これまでと変わらない日常の風景。けれども、私は――
「ミーズホ! どうしたの? ぼけっとして」
不意に背後から声をかけられ、慌てて振り返る。
「ア、アミ? も~びっくりさせないでよ」
「びっくりって、普通に声かけただけじゃない。ぼけっとしてるなんて、何かミズホらしくないなぁ」
いつの間にか私の後ろに立っていたアミはそう言って首をかしげる。
「そ、そんな事ないって。ちょっと考え事してただけだから」
両手を振りながらそう答える。
けれどもアミは納得していない様で、
「本当に~? でも、ミズホこの前からちょっと様子が変だよ? 一週間前の事件の後からさ」
その言葉に、私はどきっとして返事を詰まらせてしまう。
すると、アミは続けて話し出す。
「ミズホは何も無いって言ってたけどさ、あの後、本当は何かあったんじゃないの? 三日間の臨時休校が終わって学校に来てみたらさ、あの時の爆発の跡とか跡形も無くなってるし、先生達も何も教えてくれないしさ。ミズホの様子がおかしいのも何か関係があるんじゃないのかなぁ?」
何も無かったなんて嘘だ。でも、それをアミに話す訳にはいかない。ううん、他の誰にも話す事は出来ない。
けれども、私は隠し事が本当に不得意だ。
「ほ、ほんとに何も無かったって。この前も言った通り、あの後私もFOLSの人に捕まっちゃってさ。家に追い返されちゃったんだよ」
不自然にうわずった声でしまったと思いながらも、それを隠す様に話し続ける。
「それにしても、エンも無事で良かったよ。あの時、学校に閉じこめられていたみたいだけれど、事件の犯人とかとは関係なかったみたいだし。うんうん、本当に良かった」
アミは黙ったまま、視線で何かを訴えかける様に見つめてくる。
流石にわざとらし過ぎたのかな…でも、隠し通さなければいけないんだ。
あの後、FOLSの本部にまで連れて行かれ、その上、エンと共にFOLSの隊員にまでなってしまったという事は。

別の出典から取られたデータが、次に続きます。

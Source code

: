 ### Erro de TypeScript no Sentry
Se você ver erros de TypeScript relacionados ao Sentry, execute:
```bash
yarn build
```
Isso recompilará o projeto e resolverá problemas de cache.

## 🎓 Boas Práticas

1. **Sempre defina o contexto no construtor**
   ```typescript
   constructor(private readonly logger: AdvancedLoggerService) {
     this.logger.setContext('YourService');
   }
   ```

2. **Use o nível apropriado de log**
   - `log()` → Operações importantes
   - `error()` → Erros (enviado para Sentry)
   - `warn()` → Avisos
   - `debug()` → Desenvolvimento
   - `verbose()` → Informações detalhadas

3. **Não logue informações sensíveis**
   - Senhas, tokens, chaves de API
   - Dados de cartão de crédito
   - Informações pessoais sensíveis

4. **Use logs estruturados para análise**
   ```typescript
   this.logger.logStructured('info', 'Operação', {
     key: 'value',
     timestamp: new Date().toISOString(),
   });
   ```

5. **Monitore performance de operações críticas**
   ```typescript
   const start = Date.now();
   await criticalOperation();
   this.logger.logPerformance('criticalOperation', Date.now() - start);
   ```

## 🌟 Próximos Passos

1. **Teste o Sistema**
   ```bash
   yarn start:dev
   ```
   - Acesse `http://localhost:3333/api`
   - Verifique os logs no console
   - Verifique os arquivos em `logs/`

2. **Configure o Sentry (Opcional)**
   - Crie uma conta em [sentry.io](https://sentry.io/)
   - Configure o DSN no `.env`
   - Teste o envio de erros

「ま、いいわ。ミズホがそう言うのならそうなのよね。でも、何か悩みがあるんだったら遠慮しないで話してよ。私じゃ力になれないかもしれないけどさ、人に話すだけでも気持ちは楽になるものだし」
そう言って微笑んだアミの笑顔が嬉しくて、私は思わずアミを抱きしめてしまう。
「ちょ、ちょっとミズホ!」
驚いたアミの叫びに、これまた思わず笑いが込み上げてくる。
「あはははは! ホントありがとね、アミ。でも今は悩みとかないからさ、そんな心配しないでよ」
「もう、ミズホ! …ま、でもいつもの調子が戻ってきたみたいね」
アミは偉そうに腕組みをしながら満足そうに頷いた。
と、そこで、
「あっ、そうそう。一緒に帰らないかって誘いに来たんだったんだけど、どう?」
そうそうって、忘れていたのか。
全くこの娘は…本当に良い娘なんだから。
ちょっとでも様子がおかしい人がいると、すぐに気が付いて元気付けようとしてくる。私が男子だったら絶対に彼女にしちゃってるわ。

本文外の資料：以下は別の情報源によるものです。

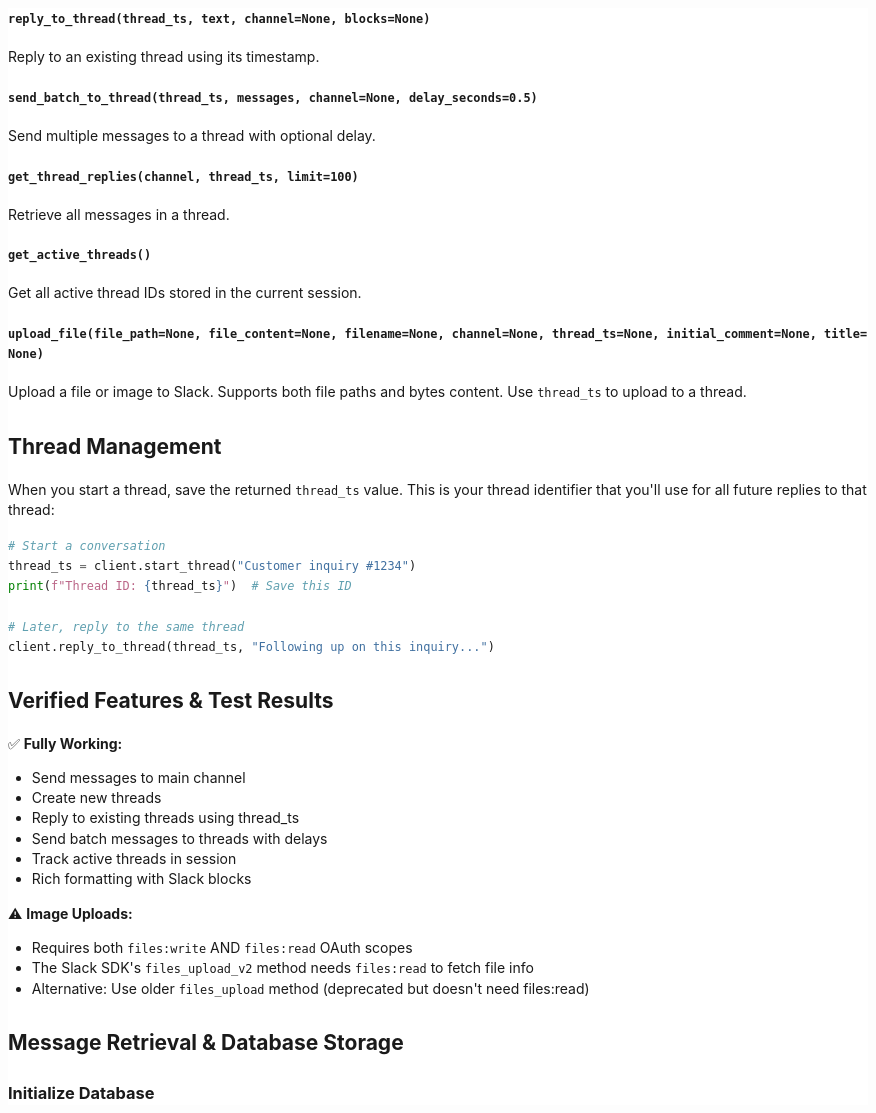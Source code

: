 #### `reply_to_thread(thread_ts, text, channel=None, blocks=None)`
Reply to an existing thread using its timestamp.

#### `send_batch_to_thread(thread_ts, messages, channel=None, delay_seconds=0.5)`
Send multiple messages to a thread with optional delay.

#### `get_thread_replies(channel, thread_ts, limit=100)`
Retrieve all messages in a thread.

#### `get_active_threads()`
Get all active thread IDs stored in the current session.

#### `upload_file(file_path=None, file_content=None, filename=None, channel=None, thread_ts=None, initial_comment=None, title=None)`
Upload a file or image to Slack. Supports both file paths and bytes content. Use `thread_ts` to upload to a thread.

## Thread Management

When you start a thread, save the returned `thread_ts` value. This is your thread identifier that you'll use for all future replies to that thread:

```python
# Start a conversation
thread_ts = client.start_thread("Customer inquiry #1234")
print(f"Thread ID: {thread_ts}")  # Save this ID

# Later, reply to the same thread
client.reply_to_thread(thread_ts, "Following up on this inquiry...")
```

## Verified Features & Test Results

✅ **Fully Working:**
- Send messages to main channel
- Create new threads
- Reply to existing threads using thread_ts
- Send batch messages to threads with delays
- Track active threads in session
- Rich formatting with Slack blocks

⚠️ **Image Uploads:**
- Requires both `files:write` AND `files:read` OAuth scopes
- The Slack SDK's `files_upload_v2` method needs `files:read` to fetch file info
- Alternative: Use older `files_upload` method (deprecated but doesn't need files:read)

## Message Retrieval & Database Storage

### Initialize Database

大学生の彼氏が居るのは有名だけど、どうして同学年の男子連中には人気が無いのかしら。
などと思っていると、
「おーい、なに笑ってるのよ! どうするの?」
しびれを切らしたアミが返事を催促してくる。
「あーごめん! 今日もバイトが入ってるんだ。だから一緒に帰れないの。ごめんね」
私は全力で頭を下げて謝る。
「そっかぁ。バイトじゃあしょうがないね。にしても、最近ミズホはバイト多くない? 何か欲しい物でもあるのかな?」
確かにあの事件以来、バイトだと言う日は多くなっている。でも、この理由もはっきりと答える訳にはいかない。

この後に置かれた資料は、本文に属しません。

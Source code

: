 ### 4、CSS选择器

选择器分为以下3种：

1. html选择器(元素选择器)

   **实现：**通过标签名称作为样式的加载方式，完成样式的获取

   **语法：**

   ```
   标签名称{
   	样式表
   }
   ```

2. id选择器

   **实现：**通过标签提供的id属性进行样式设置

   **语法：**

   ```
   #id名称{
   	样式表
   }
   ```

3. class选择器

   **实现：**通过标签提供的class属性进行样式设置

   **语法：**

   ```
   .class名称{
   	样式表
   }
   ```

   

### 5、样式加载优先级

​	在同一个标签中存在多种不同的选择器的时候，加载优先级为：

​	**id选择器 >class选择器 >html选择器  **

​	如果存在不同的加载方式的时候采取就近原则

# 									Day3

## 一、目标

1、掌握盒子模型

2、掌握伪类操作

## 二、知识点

「あはは、お金がすぐに必要って訳じゃないんだけどね。勤労の喜びに目覚めたっていうかなんていうか」
笑いながらそう言って誤魔化す。
「そっかぁ。まぁ楽しんでやれてるなら良いけどさ、たまには友達と語合う時間ってのも大事だと思うよ。じゃ、バイト頑張ってね。また明日!」
「うん、また今度ね」
笑顔で手を振って去って行くアミ。
教室の外へと出て行くのを見届けた後、私は「ふぅー」と息をついて席へと腰を下ろし、
「バイトと言えない事もないけどね、一応」
小さく呟く。
またアミに嘘を吐いてしまった事に対するせめてもの言い訳。
この後、私はFOLS本部に行く事になっているのだ。